───── Supplied data ─────

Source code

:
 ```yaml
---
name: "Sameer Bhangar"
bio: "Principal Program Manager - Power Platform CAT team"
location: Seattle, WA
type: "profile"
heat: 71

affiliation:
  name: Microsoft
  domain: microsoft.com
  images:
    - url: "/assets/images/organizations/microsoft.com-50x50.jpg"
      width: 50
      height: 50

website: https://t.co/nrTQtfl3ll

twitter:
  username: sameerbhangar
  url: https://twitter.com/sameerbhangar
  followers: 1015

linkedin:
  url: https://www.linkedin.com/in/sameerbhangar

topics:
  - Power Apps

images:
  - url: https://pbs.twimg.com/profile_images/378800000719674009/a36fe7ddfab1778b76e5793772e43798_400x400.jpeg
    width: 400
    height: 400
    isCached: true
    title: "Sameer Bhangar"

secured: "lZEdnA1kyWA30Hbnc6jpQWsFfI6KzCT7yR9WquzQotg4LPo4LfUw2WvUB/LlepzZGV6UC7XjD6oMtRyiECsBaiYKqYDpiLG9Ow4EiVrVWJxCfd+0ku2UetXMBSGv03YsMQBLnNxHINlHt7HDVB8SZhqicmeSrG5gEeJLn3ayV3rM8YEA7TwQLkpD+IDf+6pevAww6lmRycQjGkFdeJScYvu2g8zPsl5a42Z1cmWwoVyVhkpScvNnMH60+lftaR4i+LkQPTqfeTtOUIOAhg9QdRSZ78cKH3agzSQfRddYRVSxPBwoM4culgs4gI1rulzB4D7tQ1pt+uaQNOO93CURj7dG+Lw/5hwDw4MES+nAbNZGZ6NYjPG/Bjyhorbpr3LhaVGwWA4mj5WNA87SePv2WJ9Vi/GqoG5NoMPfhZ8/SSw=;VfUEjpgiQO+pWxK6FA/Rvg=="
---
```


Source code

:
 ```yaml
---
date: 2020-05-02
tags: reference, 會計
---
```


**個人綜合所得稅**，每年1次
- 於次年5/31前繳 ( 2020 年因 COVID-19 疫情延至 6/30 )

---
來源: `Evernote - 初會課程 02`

─────

**What to produce:** Retype every record above exactly as it appears.

**Output for this task:**
Source code

:
 ```yaml
---
name: "Sameer Bhangar"
bio: "Principal Program Manager - Power Platform CAT team"
location: Seattle, WA
type: "profile"
heat: 71

affiliation:
  name: Microsoft
  domain: microsoft.com
  images:
    - url: "/assets/images/organizations/microsoft.com-50x50.jpg"
      width: 50
      height: 50

website: https://t.co/nrTQtfl3ll

twitter:
  username: sameerbhangar
  url: https://twitter.com/sameerbhangar
  followers: 1015

linkedin:
  url: https://www.linkedin.com/in/sameerbhangar

topics:
  - Power Apps

images:
  - url: https://pbs.twimg.com/profile_images/378800000719674009/a36fe7ddfab1778b76e5793772e43798_400x400.jpeg
    width: 400
    height: 400
    isCached: true
    title: "Sameer Bhangar"

secured: "lZEdnA1kyWA30Hbnc6jpQWsFfI6KzCT7yR9WquzQotg4LPo4LfUw2WvUB/LlepzZGV6UC7XjD6oMtRyiECsBaiYKqYDpiLG9Ow4EiVrVWJxCfd+0ku2UetXMBSGv03YsMQBLnNxHINlHt7HDVB8SZhqicmeSrG5gEeJLn3ayV3rM8YEA7TwQLkpD+IDf+6pevAww6lmRycQjGkFdeJScYvu2g8zPsl5a42Z1cmWwoVyVhkpScvNnMH60+lftaR4i+LkQPTqfeTtOUIOAhg9QdRSZ78cKH3agzSQfRddYRVSxPBwoM4culgs4gI1rulzB4D7tQ1pt+uaQNOO93CURj7dG+Lw/5hwDw4MES+nAbNZGZ6NYjPG/Bjyhorbpr3LhaVGwWA4mj5WNA87SePv2WJ9Vi/GqoG5NoMPfhZ8/SSw=;VfUEjpgiQO+pWxK6FA/Rvg=="
---
```


Source code

:
 ```yaml
---
date: 2020-05-02
tags: reference, 會計
---
```


**個人綜合所得稅**，每年1次
- 於次年5/31前繳 ( 2020 年因 COVID-19 疫情延至 6/30 )

---
來源: `Evernote - 初會課程 02`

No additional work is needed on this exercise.